Kamis, 18 Oktober 2012






1. Frank "the Prime Minister" Costello
(January 26, 1891 – February 18, 1973) was an Italian gangster and Mafia boss. Costello rose to the top of America's underworld, controlled a vast gambling empire across the United States and enjoyed political influence.
Nicknamed "the Prime Minister of the Underworld," he became one of the most powerful and influential Mafia bosses in American history, eventually leading the Luciano crime family (later called the Genovese crime family), one of the Five Families that operates in New York

During his retirement, Costello was known as "The Prime Minister of the Underworld." He still retained power and influence in New York's Mafia and remained busy throughout his final years. Cosa Nostra bosses and old associates such as Carlo Gambino and Tommy Lucchese still paid visits to Costello .

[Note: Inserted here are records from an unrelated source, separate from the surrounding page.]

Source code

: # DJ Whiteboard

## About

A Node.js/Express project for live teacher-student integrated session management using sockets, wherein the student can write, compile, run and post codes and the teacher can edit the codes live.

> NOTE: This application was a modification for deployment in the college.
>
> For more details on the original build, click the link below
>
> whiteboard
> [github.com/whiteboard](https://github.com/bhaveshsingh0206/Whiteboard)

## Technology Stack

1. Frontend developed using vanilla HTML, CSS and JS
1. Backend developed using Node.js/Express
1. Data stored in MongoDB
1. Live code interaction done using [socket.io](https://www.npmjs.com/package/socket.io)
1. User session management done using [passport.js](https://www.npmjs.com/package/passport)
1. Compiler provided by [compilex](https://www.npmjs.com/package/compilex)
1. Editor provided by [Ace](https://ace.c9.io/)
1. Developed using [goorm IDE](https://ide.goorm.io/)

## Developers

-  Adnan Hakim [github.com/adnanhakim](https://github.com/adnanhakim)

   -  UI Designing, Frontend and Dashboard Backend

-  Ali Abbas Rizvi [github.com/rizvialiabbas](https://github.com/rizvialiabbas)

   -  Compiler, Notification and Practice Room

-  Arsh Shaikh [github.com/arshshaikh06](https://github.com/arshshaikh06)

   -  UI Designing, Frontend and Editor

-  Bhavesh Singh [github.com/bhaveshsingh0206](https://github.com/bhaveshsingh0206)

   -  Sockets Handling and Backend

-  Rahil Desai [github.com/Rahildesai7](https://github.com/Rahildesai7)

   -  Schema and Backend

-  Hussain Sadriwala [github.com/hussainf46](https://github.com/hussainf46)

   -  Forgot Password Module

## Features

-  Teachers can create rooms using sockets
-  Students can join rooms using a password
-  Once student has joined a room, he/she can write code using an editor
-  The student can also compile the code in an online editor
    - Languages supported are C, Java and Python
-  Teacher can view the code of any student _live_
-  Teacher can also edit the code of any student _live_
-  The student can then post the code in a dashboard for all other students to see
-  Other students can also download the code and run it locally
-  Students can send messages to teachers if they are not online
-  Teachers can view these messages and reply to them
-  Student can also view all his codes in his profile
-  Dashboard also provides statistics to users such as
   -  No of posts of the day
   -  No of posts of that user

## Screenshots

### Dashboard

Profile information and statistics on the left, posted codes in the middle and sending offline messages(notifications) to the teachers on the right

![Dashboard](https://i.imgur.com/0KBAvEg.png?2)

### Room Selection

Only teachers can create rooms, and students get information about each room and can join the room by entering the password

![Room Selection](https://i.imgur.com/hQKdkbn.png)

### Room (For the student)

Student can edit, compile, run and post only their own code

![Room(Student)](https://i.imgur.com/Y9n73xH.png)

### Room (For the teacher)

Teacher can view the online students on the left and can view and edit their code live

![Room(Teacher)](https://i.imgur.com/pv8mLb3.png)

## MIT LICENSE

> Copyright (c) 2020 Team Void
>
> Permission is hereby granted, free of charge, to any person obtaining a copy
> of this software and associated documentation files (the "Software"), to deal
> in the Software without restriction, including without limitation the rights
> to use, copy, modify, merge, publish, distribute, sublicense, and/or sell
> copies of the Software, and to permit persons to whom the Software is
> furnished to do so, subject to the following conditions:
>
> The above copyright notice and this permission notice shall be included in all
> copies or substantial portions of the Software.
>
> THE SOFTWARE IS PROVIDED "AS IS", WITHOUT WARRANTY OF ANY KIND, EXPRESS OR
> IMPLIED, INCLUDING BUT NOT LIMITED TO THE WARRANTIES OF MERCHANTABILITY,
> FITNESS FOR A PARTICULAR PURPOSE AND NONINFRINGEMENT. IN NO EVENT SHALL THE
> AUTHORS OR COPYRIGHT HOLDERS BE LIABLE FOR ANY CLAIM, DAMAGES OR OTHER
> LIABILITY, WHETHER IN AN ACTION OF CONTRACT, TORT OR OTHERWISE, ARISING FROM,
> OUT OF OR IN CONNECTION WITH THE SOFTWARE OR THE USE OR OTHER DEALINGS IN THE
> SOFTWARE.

 In early February, 1973, Costello suffered a heart attack at his Manhattan home.

The character of "Vito Corleone" in the book and 1972 film The Godfather , Marlon Brando, who played Corleone, apparently used tapes of Costello as the basis for the character's accent.





 2. Vito "Don Vito" Genovese
(November 27, 1897 – February 14, 1969)
was an Italian-born American mobster and crime boss who rose to power in America during the Castellammarese War to later become leader of the Genovese crime family. Genovese served as mentor to the future boss of the Genovese crime family Vincent "Chin" Gigante. He was known as Boss of all Bosses.

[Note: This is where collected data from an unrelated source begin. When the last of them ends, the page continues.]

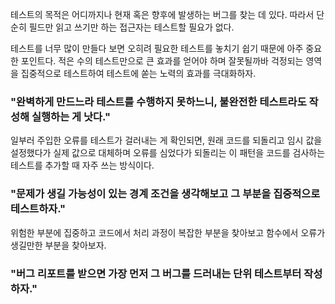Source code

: 테스트의 목적은 어디까지나 현재 혹은 향후에 발생하는 버그를 찾는 데 있다.
따라서 단순히 필드만 읽고 쓰기만 하는 접근자는 테스트할 필요가 없다.

테스트를 너무 많이 만들다 보면 오히려 필요한 테스트를 놓치기 쉽기 때문에 아주 중요한 포인트다.
적은 수의 테스트만으로 큰 효과를 얻어야 하며 잘못될까바 걱정되는 영역을 집중적으로 테스트하여 테스트에
쏟는 노력의 효과를 극대화하자.

### "완벽하게 만드느라 테스트를 수행하지 못하느니, 불완전한 테스트라도 작성해 실행하는 게 낫다."

일부러 주입한 오류를 테스트가 걸러내는 게 확인되면, 원래 코드를 되돌리고
임시 값을 설정했다가 실제 값으로 대체하며 오류를 심었다가 되돌리는 이 패턴을 코드를 검사하는 테스트를
추가할 때 자주 쓰는 방식이다.

### "문제가 생길 가능성이 있는 경계 조건을 생각해보고 그 부분을 집중적으로 테스트하자."

위험한 부분에 집중하고 코드에서 처리 과정이 복잡한 부분을 찾아보고 함수에서 오류가 생길만한 부분을 찾아보자.

### "버그 리포트를 받으면 가장 먼저 그 버그를 드러내는 단위 테스트부터 작성하자."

Genovese was conspiring with Carlo Gambino, Anastasia's underboss, to remove Anastasia. In May 1957, Genovese ordered the Costello murder, fortunately for Costello, he only suffered a superficial scalp wound. However, the experience convinced Costello to retire from the family.

On February 14, 1969, Genovese died of natural causes at Springfield, Missouri .



 
3. Charles "Lucky" Luciano
(November 24, 1897 – January 26, 1962),
was an Italian-born, naturalized American mobster born in Sicily. Luciano is considered the father of modern organized crime in the United States for splitting New York City into five different Mafia crime families and the establishment of the first Commission. He was the first official boss of the modern Genovese crime family. He was, along with his associate Meyer Lansky, instrumental in the development of the National Crime Syndicate in the United States.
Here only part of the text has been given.